| WHAT NEEDS TO BE DONE |
Comb the records below for the string "getMonthlyEmissions" and copy each line where it turns up.

DATA SHOWN below:

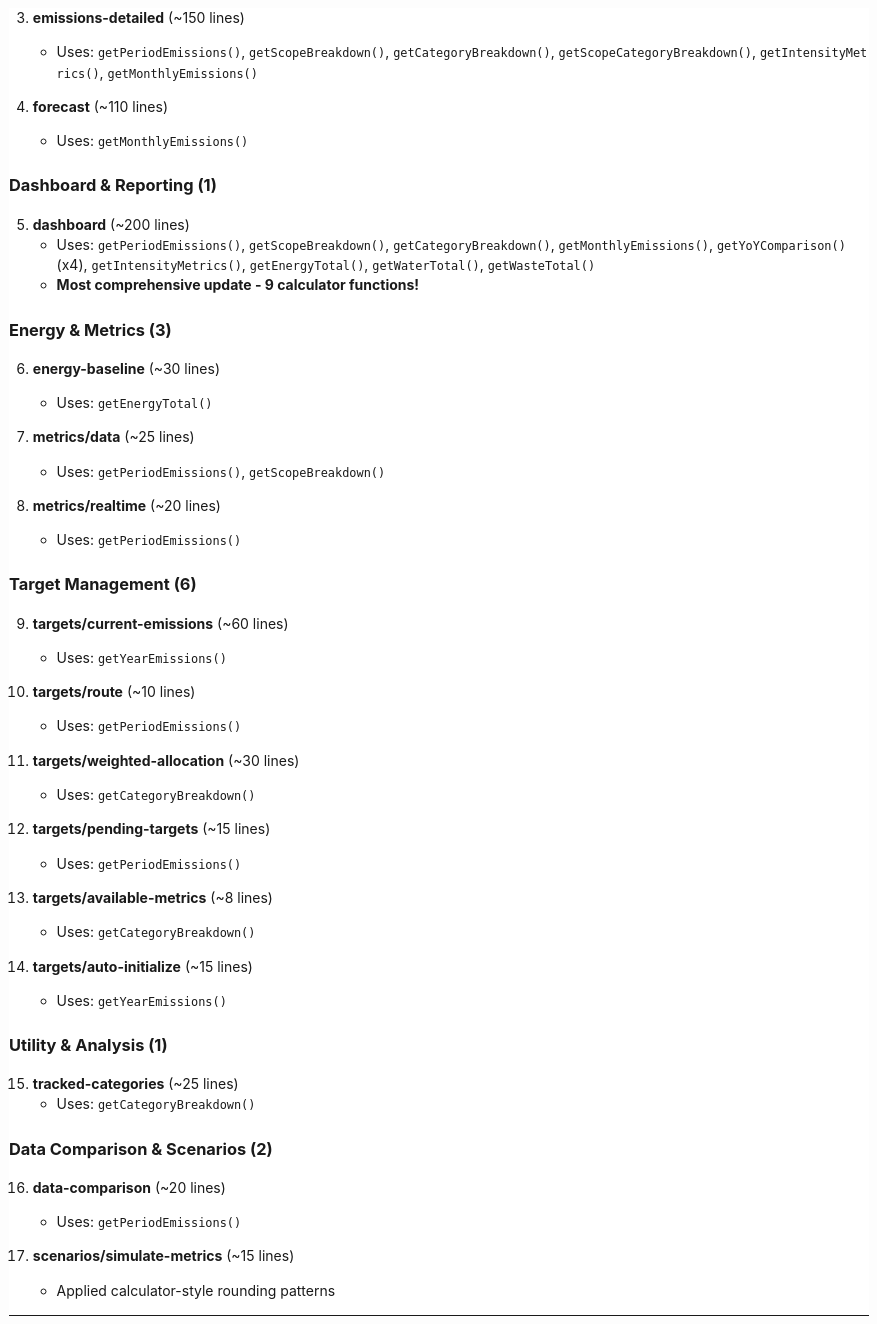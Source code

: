 3. **emissions-detailed** (~150 lines)
   - Uses: `getPeriodEmissions()`, `getScopeBreakdown()`, `getCategoryBreakdown()`, `getScopeCategoryBreakdown()`, `getIntensityMetrics()`, `getMonthlyEmissions()`

4. **forecast** (~110 lines)
   - Uses: `getMonthlyEmissions()`

### Dashboard & Reporting (1)
5. **dashboard** (~200 lines)
   - Uses: `getPeriodEmissions()`, `getScopeBreakdown()`, `getCategoryBreakdown()`, `getMonthlyEmissions()`, `getYoYComparison()` (x4), `getIntensityMetrics()`, `getEnergyTotal()`, `getWaterTotal()`, `getWasteTotal()`
   - **Most comprehensive update - 9 calculator functions!**

### Energy & Metrics (3)
6. **energy-baseline** (~30 lines)
   - Uses: `getEnergyTotal()`

7. **metrics/data** (~25 lines)
   - Uses: `getPeriodEmissions()`, `getScopeBreakdown()`

8. **metrics/realtime** (~20 lines)
   - Uses: `getPeriodEmissions()`

### Target Management (6)
9. **targets/current-emissions** (~60 lines)
   - Uses: `getYearEmissions()`

10. **targets/route** (~10 lines)
    - Uses: `getPeriodEmissions()`

11. **targets/weighted-allocation** (~30 lines)
    - Uses: `getCategoryBreakdown()`

12. **targets/pending-targets** (~15 lines)
    - Uses: `getPeriodEmissions()`

13. **targets/available-metrics** (~8 lines)
    - Uses: `getCategoryBreakdown()`

14. **targets/auto-initialize** (~15 lines)
    - Uses: `getYearEmissions()`

### Utility & Analysis (1)
15. **tracked-categories** (~25 lines)
    - Uses: `getCategoryBreakdown()`

### Data Comparison & Scenarios (2)
16. **data-comparison** (~20 lines)
    - Uses: `getPeriodEmissions()`

17. **scenarios/simulate-metrics** (~15 lines)
    - Applied calculator-style rounding patterns

---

End of DATA SHOWN.

| OUTPUT BELOW |
   - Uses: `getPeriodEmissions()`, `getScopeBreakdown()`, `getCategoryBreakdown()`, `getScopeCategoryBreakdown()`, `getIntensityMetrics()`, `getMonthlyEmissions()`
   - Uses: `getMonthlyEmissions()`
   - Uses: `getPeriodEmissions()`, `getScopeBreakdown()`, `getCategoryBreakdown()`, `getMonthlyEmissions()`, `getYoYComparison()` (x4), `getIntensityMetrics()`, `getEnergyTotal()`, `getWaterTotal()`, `getWasteTotal()`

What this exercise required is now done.